Using the entries below, output each line exactly from the first through the one that contains "機動部隊の規模は専門分野の広".

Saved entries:
==========

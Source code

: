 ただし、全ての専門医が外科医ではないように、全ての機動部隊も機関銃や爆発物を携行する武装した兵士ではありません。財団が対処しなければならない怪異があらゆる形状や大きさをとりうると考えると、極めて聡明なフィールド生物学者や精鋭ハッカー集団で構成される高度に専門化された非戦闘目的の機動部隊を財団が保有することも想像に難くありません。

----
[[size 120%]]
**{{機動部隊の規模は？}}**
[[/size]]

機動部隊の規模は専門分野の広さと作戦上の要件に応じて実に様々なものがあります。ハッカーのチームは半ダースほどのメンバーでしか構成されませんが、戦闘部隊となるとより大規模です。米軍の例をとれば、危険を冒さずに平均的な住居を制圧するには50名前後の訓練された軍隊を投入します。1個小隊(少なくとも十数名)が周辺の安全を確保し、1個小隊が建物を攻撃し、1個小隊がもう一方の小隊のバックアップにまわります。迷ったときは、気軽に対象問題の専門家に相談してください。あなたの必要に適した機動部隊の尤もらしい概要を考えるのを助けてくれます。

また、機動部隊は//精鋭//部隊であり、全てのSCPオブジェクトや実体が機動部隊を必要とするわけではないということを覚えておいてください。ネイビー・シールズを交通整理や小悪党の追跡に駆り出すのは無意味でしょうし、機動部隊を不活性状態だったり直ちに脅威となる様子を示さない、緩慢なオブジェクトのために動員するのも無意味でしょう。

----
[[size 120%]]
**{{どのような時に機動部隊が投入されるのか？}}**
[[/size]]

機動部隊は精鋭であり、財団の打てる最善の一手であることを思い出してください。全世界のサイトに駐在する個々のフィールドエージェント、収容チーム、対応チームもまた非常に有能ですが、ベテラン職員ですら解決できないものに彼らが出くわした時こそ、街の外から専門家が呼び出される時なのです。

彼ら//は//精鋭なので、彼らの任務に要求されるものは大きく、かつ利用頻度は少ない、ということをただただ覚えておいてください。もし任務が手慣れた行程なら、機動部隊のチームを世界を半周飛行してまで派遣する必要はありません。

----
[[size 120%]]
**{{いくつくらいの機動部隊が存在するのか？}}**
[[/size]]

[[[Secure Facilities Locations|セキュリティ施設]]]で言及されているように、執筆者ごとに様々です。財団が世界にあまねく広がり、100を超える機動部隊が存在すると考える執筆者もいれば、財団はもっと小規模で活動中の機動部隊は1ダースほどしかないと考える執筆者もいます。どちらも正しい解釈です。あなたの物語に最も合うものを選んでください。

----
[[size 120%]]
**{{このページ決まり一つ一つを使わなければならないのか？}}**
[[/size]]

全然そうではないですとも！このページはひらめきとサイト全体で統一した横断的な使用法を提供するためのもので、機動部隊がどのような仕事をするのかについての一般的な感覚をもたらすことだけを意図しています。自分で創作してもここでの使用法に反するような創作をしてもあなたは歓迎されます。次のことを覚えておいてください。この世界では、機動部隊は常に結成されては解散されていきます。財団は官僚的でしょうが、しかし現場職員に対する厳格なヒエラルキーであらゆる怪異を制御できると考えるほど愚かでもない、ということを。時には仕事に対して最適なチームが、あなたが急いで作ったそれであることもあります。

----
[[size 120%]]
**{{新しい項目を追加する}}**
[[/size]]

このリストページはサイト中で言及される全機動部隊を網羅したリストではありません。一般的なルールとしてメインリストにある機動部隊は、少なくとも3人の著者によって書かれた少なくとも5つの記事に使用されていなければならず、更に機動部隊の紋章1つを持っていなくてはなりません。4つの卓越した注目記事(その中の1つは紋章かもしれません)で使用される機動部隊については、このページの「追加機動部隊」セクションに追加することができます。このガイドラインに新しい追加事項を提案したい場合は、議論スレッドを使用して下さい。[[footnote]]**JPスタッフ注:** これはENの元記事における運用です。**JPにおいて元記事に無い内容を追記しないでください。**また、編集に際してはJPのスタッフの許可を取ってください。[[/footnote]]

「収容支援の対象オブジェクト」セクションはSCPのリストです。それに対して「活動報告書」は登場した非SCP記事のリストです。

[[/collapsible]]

==========

Solution to this problem –
Source code

: ただし、全ての専門医が外科医ではないように、全ての機動部隊も機関銃や爆発物を携行する武装した兵士ではありません。財団が対処しなければならない怪異があらゆる形状や大きさをとりうると考えると、極めて聡明なフィールド生物学者や精鋭ハッカー集団で構成される高度に専門化された非戦闘目的の機動部隊を財団が保有することも想像に難くありません。

----
[[size 120%]]
**{{機動部隊の規模は？}}**
[[/size]]

機動部隊の規模は専門分野の広さと作戦上の要件に応じて実に様々なものがあります。ハッカーのチームは半ダースほどのメンバーでしか構成されませんが、戦闘部隊となるとより大規模です。米軍の例をとれば、危険を冒さずに平均的な住居を制圧するには50名前後の訓練された軍隊を投入します。1個小隊(少なくとも十数名)が周辺の安全を確保し、1個小隊が建物を攻撃し、1個小隊がもう一方の小隊のバックアップにまわります。迷ったときは、気軽に対象問題の専門家に相談してください。あなたの必要に適した機動部隊の尤もらしい概要を考えるのを助けてくれます。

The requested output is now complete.